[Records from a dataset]
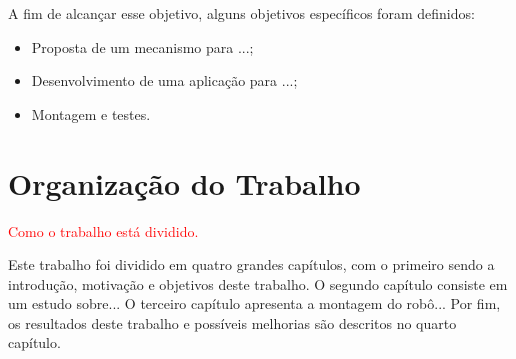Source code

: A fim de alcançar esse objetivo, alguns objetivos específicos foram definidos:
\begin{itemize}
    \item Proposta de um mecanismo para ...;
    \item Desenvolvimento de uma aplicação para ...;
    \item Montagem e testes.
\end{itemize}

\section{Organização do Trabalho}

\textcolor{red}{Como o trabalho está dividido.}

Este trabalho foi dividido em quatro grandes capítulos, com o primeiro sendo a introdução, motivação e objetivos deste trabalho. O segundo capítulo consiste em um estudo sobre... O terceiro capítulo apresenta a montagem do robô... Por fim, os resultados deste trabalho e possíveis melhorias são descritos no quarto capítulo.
--
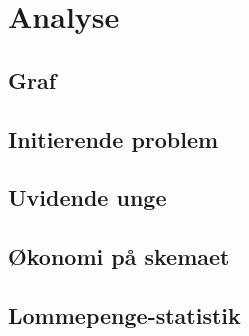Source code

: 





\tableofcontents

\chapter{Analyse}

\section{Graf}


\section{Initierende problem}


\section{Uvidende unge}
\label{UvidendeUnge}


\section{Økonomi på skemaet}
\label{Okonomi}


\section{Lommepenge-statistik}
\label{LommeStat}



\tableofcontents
* * *
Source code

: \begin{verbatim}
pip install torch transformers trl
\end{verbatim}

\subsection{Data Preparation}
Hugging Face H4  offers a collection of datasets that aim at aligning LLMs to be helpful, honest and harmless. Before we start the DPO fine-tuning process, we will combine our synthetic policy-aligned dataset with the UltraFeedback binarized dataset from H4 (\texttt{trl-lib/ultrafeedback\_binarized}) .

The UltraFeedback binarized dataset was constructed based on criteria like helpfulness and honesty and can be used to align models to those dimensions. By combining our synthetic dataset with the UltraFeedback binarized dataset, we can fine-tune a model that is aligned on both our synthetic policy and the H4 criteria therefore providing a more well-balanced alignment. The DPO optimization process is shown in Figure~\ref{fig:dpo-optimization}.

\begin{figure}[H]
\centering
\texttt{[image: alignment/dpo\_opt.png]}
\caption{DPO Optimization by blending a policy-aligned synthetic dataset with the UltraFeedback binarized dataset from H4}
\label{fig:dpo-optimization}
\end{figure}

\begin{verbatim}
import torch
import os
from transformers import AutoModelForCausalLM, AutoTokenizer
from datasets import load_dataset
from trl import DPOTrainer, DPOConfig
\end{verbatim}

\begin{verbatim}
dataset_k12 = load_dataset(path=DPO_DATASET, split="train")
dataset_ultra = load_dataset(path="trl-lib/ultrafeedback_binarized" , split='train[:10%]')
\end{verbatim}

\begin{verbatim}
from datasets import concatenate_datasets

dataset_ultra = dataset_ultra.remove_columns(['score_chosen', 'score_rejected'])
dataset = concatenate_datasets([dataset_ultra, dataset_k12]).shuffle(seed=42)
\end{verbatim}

**TASK OBJECTIVE:**
Please give back, exactly as it stands above, the stretch from the line with "Montagem e testes." through the line with "o trabalho está", and no line outside it.

**EXERCISE ANSWER:**
    \item Montagem e testes.
\end{itemize}

\section{Organização do Trabalho}

\textcolor{red}{Como o trabalho está dividido.}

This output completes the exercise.